Natural Language Processing (NLP) is a subfield of artificial intelligence (AI) that focuses on enabling computers to understand, interpret, and generate human language. NLP is essential for building models like Large Language Models (LLMs), including LLaMA (Language Model from Meta).
Key NLP Tasks for LLaMA:
- Text Generation: Producing meaningful text based on input prompts.
- Text Classification: Categorizing text into predefined classes (e.g., sentiment analysis).
- Named Entity Recognition (NER): Identifying names, locations, dates, etc., within text.
- Translation and Summarization: Converting text between languages or summarizing large documents.
Tokenization, Text Preprocessing, and Embedding Techniques
Tokenization is the process of breaking text into smaller units called tokens, which can be words, subwords, or characters.
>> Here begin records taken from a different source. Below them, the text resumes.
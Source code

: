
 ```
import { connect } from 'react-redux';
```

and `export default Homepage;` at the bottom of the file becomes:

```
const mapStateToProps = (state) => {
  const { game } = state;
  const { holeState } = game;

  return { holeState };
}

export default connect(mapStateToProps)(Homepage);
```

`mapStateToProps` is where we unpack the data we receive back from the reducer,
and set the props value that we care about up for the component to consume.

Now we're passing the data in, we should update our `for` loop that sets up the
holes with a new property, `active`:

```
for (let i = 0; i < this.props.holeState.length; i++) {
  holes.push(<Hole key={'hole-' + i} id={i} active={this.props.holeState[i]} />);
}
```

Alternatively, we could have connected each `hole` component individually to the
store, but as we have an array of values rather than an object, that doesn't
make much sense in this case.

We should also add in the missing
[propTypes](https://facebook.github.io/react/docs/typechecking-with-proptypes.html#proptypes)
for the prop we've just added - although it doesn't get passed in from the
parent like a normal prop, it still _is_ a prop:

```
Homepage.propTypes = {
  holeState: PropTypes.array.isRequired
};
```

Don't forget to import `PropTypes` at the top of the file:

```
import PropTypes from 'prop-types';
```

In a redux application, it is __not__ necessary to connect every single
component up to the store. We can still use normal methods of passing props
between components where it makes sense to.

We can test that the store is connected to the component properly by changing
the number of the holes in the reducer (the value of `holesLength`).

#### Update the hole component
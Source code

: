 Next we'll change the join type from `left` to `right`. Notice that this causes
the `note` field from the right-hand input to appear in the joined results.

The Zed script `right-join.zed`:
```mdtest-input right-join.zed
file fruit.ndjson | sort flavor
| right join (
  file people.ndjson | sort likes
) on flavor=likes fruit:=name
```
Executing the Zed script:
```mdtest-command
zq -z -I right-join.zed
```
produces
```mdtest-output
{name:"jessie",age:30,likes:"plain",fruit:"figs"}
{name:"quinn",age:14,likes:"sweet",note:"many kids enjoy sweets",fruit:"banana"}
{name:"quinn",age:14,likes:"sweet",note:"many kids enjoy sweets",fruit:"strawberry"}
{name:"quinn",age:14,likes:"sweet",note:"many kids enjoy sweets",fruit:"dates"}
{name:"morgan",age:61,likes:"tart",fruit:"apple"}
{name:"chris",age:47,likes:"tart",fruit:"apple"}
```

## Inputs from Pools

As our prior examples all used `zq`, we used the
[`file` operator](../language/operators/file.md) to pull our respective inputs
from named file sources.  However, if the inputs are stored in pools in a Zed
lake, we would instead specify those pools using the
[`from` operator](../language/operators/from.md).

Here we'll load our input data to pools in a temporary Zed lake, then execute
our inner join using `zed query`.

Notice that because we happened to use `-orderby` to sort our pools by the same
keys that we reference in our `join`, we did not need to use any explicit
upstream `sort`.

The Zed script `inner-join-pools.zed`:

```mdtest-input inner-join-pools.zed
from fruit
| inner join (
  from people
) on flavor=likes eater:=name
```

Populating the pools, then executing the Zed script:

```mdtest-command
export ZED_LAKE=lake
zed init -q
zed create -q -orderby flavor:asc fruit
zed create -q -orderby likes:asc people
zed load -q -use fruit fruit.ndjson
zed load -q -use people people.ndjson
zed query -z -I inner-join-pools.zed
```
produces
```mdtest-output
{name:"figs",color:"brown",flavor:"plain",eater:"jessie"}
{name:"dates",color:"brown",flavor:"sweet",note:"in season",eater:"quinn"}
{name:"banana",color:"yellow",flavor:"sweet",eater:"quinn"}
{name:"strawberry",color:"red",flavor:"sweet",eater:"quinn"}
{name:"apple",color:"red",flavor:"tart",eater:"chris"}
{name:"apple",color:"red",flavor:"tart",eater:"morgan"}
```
Tokenization is crucial because models like LLaMA understand language in terms of tokens.
- Word Tokenization: Splitting text into individual words (e.g., “I love NLP” → [“I”, “love”, “NLP”]).
- Subword Tokenization: Breaking down words into smaller meaningful parts (e.g., “unhappiness” → [“un”, “happiness”]).
- Byte Pair Encoding (BPE): A common method used in LLaMA for subword tokenization.
Text Preprocessing involves preparing the raw text for use in machine learning models:
- Lowercasing: Convert all text to lowercase to maintain consistency.
- Removing Punctuation/Stop Words: Eliminate unnecessary words and punctuation to focus on meaningful content.
- Stemming/Lemmatization: Reduce words to their root form (e.g., “running” → “run”).
Word Embeddings represent words as vectors of numbers, capturing semantic meaning. LLaMA and other LLMs typically use pre-trained embeddings like Word2Vec or GloVe for understanding the relationships between words.
- Contextual Embeddings: LLaMA uses embeddings that vary based on context, generated by the model during training, unlike static embeddings.